Using the residual methodology with a minimal 10% foreign born under-count correction (reason for correction size unstated) for the 2000 census, a 700,000 net undocumented immigrant increase/year assumption and data from the March 2004 Current Population Survey, Pew estimated that there were 10.3 million illegal immigrants in the US in 2004. Assuming the same rate of growth, Pew projected this population reached at least 11 million as of March 2005.

Barlett–Steele method

Pulitzer prize-winning investigative journalists Donald L. Barlett and James B. Steele estimated in Time magazine (in its September 12, 2004, issue) that the number of unauthorized immigrants entering into the US that year would total 3 million based on Department of Homeland security estimates that only one out of four undocumented immigrants is apprehended at the border.

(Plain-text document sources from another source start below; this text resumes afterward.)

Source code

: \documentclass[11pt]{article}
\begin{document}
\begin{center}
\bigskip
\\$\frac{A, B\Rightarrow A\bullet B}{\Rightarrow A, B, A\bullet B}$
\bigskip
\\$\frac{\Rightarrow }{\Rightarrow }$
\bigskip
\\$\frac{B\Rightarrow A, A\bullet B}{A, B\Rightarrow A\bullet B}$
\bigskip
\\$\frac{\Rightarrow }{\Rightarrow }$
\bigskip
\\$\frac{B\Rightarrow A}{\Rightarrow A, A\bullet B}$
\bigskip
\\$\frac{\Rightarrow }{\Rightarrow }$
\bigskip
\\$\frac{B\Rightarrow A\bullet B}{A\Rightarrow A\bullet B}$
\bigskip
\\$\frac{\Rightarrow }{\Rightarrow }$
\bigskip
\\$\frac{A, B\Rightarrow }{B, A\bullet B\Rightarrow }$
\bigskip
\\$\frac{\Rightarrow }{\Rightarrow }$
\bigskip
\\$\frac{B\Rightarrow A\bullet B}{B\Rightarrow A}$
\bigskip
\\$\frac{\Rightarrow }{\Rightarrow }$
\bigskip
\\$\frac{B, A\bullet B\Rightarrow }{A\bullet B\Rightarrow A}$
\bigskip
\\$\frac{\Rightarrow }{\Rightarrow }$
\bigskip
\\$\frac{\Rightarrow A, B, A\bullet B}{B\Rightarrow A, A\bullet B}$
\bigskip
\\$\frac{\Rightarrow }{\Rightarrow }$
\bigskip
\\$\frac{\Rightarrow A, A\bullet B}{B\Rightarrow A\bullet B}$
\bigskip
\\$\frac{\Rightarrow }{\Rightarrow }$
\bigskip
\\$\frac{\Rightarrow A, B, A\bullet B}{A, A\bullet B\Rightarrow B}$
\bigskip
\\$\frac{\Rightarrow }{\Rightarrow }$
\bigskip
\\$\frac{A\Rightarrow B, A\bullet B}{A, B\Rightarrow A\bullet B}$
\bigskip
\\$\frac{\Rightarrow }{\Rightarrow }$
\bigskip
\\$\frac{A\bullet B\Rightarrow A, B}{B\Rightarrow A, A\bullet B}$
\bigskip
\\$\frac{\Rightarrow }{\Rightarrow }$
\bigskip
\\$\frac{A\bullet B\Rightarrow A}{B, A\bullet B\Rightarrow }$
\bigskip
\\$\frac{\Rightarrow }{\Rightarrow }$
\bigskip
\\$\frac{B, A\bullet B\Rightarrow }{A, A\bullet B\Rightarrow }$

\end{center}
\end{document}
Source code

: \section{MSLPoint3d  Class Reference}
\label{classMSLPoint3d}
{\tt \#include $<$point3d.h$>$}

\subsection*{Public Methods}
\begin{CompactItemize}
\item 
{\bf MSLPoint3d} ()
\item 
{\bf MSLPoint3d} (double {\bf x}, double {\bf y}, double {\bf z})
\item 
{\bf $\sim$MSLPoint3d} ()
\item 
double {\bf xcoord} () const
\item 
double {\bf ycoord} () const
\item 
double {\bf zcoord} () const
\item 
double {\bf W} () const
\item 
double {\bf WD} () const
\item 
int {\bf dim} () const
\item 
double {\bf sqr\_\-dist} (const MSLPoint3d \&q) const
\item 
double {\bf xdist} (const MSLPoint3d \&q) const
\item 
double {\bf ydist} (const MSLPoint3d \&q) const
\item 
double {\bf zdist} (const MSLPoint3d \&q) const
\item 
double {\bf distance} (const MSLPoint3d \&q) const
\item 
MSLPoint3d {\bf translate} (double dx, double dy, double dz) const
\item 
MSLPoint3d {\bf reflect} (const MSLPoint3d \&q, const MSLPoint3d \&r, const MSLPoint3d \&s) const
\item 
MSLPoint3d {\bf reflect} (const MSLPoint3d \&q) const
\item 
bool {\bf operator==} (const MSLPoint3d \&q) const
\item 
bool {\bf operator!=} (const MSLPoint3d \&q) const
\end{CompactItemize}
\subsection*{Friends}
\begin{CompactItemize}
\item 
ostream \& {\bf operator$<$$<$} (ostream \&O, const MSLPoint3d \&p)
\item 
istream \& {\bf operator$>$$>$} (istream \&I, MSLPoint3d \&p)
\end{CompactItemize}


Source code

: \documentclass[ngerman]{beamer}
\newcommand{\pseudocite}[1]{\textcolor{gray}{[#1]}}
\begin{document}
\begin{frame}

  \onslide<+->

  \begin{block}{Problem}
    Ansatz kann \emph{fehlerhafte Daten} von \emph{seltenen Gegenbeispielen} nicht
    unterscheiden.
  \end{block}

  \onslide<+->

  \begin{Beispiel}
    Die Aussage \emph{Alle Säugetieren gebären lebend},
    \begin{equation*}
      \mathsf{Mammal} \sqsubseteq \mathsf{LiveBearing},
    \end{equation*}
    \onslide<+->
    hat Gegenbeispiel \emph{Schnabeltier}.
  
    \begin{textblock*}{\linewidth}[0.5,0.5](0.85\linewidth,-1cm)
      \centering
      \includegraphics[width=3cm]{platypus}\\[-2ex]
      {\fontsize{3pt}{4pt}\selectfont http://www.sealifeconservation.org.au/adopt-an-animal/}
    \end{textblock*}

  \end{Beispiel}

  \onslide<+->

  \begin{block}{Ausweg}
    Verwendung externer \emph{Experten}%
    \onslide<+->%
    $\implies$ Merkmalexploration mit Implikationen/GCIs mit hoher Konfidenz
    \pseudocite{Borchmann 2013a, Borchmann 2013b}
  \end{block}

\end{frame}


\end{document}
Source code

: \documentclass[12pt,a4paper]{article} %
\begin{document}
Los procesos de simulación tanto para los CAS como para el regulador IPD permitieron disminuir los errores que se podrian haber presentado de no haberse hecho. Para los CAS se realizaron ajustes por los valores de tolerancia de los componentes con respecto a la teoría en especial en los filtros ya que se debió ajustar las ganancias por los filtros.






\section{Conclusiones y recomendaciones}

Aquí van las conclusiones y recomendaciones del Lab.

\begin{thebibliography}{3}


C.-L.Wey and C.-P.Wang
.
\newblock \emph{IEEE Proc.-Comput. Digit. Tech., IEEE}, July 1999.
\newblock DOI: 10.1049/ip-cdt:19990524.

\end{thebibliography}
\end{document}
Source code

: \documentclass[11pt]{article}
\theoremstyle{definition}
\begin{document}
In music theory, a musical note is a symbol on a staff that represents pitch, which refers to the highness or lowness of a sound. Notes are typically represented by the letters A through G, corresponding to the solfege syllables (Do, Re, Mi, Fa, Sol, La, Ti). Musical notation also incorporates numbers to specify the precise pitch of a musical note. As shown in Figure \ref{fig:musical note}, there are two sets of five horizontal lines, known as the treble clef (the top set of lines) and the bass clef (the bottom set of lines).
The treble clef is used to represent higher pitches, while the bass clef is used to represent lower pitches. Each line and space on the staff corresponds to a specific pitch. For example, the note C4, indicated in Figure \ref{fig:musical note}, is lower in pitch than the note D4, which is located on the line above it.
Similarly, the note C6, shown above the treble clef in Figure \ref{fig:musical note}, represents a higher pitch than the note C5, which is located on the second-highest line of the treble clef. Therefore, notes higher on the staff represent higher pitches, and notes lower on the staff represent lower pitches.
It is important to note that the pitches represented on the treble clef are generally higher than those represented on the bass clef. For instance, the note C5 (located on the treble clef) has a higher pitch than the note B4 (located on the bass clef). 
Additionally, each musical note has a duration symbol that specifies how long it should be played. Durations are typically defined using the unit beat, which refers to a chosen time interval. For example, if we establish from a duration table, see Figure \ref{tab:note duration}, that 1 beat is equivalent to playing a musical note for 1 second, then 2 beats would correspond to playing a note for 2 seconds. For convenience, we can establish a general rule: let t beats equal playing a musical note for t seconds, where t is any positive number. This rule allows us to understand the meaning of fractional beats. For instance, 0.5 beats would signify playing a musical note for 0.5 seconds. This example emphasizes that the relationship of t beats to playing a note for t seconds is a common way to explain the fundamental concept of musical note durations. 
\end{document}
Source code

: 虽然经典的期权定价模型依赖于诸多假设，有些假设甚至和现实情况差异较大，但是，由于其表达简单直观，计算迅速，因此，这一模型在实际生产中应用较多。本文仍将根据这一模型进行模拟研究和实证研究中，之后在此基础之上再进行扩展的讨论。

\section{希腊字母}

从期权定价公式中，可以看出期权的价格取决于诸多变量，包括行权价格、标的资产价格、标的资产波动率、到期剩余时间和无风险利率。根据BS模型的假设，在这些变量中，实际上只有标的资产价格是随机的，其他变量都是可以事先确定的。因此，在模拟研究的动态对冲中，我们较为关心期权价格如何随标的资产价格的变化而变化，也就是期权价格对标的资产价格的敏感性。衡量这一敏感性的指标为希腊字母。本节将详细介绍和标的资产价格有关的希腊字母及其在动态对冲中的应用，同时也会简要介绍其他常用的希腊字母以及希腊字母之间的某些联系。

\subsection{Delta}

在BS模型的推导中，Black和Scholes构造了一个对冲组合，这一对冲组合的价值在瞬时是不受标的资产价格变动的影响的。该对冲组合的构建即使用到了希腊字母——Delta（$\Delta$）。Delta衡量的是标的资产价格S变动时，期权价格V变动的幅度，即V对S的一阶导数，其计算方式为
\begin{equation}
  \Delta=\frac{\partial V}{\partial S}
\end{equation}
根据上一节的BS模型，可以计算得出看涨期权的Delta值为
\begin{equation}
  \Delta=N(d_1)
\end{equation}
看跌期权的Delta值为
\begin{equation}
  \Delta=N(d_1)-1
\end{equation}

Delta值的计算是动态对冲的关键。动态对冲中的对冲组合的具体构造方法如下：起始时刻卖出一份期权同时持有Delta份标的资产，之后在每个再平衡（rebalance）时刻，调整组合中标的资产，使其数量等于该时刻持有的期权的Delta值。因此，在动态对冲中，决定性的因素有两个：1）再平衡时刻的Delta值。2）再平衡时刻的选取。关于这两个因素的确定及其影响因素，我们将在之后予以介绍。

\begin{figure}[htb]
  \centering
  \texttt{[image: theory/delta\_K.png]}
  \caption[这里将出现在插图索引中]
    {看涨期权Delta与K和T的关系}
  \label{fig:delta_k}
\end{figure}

Impact of the global financial crisis of 2008–2009

The 2008 global financial crisis has had a large impact on America. The construction sector and other areas undocumented immigrants traditionally seek employment in shrunk. The recession also led to a surplus of American labor, driving down the benefit of hiring undocumented immigrants. According to the Pew Research Center, In 2007 the number of unauthorized Mexican immigrants peaked at 6.9 million and has dropped by more than 1 million to an estimated 5.6 million in 2014.

Origins

In 2005, according to a Pew Hispanic Center report, there were about 6,840,000 undocumented immigrants from Mexico making 56% of immigrants present in the United States illegally. 24% were from other Latin American countries; 9% were from Asia, 6% from Europe and Canada, and the remaining 4% from the rest of the world. In 2014, the Pew Hispanic Center estimated that the illegal immigrant population from Mexico had reduced to 5.6 million or 49% of the undocumented immigrant population.

The number of Mexican legal and undocumented immigrants in the United States grew quite rapidly over the 35 years between 1970 and 2004; increasing almost 15-fold from about 760,000 in the 1970 Census to more than 11 million in 2004—an average annual growth rate of more than 8 percent, maintained over more than three decades. On average the net Mexican population, both documented and undocumented, living in the United States has grown by about 500,000 per year from 1995 to 2005 with 80 to 85 percent of the growth attributed to unauthorized immigration. There was a net gain of 2,270,000 Mexican immigrants to the US between 1995 and 2000; a net loss of about 20,000 between 2005 and 2010; and a net loss of 140,000 between 2009 and 2014.

The total number of Mexicans residing in the US, with and without authorization, was 11.7 million in 2014, down from the peak of 12.8 million in 2007. The drop is primarily the result of the decrease in the number of unauthorized migrants—which make up 48% of the Mexican population in the US in 2014, down from 54% in 2007.